Counting the line with "Dekningen omfatter blant" as the last one, copy out the lines of the data exactly from the first onward.

___ RECORDS FOR THIS EXERCISE

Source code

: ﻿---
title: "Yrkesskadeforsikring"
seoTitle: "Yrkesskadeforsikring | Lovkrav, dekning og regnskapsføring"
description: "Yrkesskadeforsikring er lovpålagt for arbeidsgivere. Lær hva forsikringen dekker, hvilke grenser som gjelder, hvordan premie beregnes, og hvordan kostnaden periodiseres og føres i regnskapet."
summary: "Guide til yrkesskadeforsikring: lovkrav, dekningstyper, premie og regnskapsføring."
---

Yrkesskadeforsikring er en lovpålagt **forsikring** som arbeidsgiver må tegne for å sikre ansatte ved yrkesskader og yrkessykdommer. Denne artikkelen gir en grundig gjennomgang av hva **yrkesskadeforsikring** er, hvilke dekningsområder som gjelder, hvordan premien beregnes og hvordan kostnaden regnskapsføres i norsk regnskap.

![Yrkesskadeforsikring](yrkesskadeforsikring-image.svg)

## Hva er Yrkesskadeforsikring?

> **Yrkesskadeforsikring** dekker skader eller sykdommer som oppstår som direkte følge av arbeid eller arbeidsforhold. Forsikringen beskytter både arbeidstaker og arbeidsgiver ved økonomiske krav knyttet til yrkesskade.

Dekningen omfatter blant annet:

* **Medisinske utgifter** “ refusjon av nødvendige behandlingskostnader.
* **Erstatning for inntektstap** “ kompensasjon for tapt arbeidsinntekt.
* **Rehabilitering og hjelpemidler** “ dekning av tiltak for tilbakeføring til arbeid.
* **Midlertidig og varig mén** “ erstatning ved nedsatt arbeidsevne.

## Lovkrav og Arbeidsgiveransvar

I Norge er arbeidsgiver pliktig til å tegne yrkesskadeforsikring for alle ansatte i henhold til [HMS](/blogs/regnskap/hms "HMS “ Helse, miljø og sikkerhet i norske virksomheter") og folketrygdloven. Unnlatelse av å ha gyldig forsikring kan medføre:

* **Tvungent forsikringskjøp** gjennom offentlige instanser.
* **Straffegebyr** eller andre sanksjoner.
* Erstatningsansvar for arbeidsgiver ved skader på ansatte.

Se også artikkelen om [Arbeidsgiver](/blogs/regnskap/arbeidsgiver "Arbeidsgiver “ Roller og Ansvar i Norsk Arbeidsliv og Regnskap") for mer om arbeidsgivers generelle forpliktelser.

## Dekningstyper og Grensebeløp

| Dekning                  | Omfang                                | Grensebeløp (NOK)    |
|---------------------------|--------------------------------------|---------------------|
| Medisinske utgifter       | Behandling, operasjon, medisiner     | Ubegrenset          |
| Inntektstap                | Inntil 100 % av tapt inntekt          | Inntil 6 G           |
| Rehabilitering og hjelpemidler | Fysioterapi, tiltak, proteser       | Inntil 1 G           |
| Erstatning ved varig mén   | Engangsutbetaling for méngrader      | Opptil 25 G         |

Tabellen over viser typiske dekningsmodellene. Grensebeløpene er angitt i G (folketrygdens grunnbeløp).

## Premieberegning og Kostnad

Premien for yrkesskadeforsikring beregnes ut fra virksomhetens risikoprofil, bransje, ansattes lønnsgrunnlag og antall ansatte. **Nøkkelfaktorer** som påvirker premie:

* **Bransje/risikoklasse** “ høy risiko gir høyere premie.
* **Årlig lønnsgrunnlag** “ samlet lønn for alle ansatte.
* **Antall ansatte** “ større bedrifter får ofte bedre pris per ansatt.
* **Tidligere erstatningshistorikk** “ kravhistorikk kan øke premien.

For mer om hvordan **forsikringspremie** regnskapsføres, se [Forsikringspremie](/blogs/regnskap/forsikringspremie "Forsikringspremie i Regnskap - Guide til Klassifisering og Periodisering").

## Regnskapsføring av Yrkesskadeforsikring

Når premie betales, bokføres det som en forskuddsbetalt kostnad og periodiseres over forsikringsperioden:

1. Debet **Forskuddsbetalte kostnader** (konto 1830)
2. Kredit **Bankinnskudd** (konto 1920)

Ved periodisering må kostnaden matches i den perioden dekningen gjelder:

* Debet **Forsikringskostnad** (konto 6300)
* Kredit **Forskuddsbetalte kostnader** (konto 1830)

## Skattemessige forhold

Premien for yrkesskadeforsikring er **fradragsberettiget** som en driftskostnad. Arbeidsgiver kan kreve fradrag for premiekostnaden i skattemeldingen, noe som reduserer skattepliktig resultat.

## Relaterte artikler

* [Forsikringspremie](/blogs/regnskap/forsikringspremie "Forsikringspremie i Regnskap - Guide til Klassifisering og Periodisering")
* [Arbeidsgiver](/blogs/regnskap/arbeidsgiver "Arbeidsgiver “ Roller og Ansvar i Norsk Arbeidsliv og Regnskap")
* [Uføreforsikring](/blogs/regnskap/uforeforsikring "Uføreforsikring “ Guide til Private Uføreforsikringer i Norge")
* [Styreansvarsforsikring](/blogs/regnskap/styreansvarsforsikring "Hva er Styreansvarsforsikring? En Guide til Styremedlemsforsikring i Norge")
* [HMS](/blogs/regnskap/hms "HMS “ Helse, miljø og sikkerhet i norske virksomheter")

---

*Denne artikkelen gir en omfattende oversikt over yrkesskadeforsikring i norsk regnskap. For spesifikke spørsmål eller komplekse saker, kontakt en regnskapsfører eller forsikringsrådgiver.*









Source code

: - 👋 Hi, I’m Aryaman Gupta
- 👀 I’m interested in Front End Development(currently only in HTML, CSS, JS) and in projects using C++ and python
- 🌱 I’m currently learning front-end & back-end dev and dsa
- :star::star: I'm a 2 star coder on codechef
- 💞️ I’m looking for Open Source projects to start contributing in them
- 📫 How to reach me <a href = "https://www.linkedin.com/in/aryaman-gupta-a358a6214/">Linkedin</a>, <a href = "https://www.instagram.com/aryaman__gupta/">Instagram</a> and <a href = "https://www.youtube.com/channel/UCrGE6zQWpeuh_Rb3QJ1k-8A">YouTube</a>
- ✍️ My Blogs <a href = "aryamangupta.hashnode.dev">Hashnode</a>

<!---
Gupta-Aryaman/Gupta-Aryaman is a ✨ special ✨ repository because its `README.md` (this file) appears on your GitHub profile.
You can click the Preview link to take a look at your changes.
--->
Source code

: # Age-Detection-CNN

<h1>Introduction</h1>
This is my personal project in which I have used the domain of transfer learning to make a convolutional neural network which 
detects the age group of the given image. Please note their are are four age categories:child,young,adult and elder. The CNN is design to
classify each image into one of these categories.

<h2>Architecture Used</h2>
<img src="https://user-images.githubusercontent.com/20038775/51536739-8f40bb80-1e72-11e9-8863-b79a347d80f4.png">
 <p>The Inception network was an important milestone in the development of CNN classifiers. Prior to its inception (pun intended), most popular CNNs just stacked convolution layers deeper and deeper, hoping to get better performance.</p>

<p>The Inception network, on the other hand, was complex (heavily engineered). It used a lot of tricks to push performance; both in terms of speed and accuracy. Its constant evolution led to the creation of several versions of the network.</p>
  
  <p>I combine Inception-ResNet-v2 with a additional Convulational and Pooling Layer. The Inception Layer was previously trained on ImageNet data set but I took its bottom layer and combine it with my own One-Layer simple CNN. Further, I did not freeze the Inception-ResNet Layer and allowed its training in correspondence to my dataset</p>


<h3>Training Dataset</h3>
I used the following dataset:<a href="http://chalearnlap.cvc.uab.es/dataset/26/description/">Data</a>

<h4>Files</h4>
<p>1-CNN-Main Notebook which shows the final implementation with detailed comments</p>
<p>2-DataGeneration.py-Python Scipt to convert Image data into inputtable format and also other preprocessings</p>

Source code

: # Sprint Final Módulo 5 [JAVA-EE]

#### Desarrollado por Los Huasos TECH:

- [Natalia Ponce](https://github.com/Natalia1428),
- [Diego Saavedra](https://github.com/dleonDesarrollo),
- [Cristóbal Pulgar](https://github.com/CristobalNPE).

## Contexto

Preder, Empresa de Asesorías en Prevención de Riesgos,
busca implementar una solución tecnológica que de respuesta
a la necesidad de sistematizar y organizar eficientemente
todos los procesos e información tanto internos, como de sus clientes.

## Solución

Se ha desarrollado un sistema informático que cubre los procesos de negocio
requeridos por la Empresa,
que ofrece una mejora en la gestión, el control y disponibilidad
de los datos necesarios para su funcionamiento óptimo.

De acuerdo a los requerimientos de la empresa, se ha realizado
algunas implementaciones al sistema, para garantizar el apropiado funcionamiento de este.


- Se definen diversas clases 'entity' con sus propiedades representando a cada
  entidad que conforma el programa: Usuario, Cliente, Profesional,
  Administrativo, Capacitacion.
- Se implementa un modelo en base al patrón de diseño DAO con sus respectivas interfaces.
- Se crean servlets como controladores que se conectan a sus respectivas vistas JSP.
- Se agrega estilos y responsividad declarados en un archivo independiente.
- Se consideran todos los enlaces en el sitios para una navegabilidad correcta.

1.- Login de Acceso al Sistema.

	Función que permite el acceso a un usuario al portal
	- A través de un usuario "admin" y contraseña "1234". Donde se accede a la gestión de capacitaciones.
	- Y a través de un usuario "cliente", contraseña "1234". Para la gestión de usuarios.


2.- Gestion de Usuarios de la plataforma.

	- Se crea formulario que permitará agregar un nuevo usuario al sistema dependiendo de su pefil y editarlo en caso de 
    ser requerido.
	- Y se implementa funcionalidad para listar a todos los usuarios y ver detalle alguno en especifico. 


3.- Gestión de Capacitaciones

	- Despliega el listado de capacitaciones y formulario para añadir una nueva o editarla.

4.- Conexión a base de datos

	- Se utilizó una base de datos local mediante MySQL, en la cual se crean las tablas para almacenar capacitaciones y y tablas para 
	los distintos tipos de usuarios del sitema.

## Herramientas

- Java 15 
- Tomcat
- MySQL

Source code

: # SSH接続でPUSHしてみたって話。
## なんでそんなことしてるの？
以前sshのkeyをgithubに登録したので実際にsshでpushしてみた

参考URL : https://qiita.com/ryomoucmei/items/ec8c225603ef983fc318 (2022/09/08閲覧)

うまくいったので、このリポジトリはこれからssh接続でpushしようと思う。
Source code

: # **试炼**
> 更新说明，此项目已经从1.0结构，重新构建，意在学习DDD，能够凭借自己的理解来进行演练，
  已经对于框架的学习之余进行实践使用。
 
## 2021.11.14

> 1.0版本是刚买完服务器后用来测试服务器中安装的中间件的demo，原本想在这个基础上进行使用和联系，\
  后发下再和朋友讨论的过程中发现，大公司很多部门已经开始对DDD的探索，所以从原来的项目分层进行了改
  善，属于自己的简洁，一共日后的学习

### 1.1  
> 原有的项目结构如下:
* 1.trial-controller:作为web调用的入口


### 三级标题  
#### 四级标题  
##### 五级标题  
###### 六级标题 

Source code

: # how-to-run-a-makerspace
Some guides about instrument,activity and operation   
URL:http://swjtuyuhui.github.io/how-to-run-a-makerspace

______

ANSWER SPACE:
Source code

: ﻿---
title: "Yrkesskadeforsikring"
seoTitle: "Yrkesskadeforsikring | Lovkrav, dekning og regnskapsføring"
description: "Yrkesskadeforsikring er lovpålagt for arbeidsgivere. Lær hva forsikringen dekker, hvilke grenser som gjelder, hvordan premie beregnes, og hvordan kostnaden periodiseres og føres i regnskapet."
summary: "Guide til yrkesskadeforsikring: lovkrav, dekningstyper, premie og regnskapsføring."
---

Yrkesskadeforsikring er en lovpålagt **forsikring** som arbeidsgiver må tegne for å sikre ansatte ved yrkesskader og yrkessykdommer. Denne artikkelen gir en grundig gjennomgang av hva **yrkesskadeforsikring** er, hvilke dekningsområder som gjelder, hvordan premien beregnes og hvordan kostnaden regnskapsføres i norsk regnskap.

![Yrkesskadeforsikring](yrkesskadeforsikring-image.svg)

## Hva er Yrkesskadeforsikring?

> **Yrkesskadeforsikring** dekker skader eller sykdommer som oppstår som direkte følge av arbeid eller arbeidsforhold. Forsikringen beskytter både arbeidstaker og arbeidsgiver ved økonomiske krav knyttet til yrkesskade.

Dekningen omfatter blant annet:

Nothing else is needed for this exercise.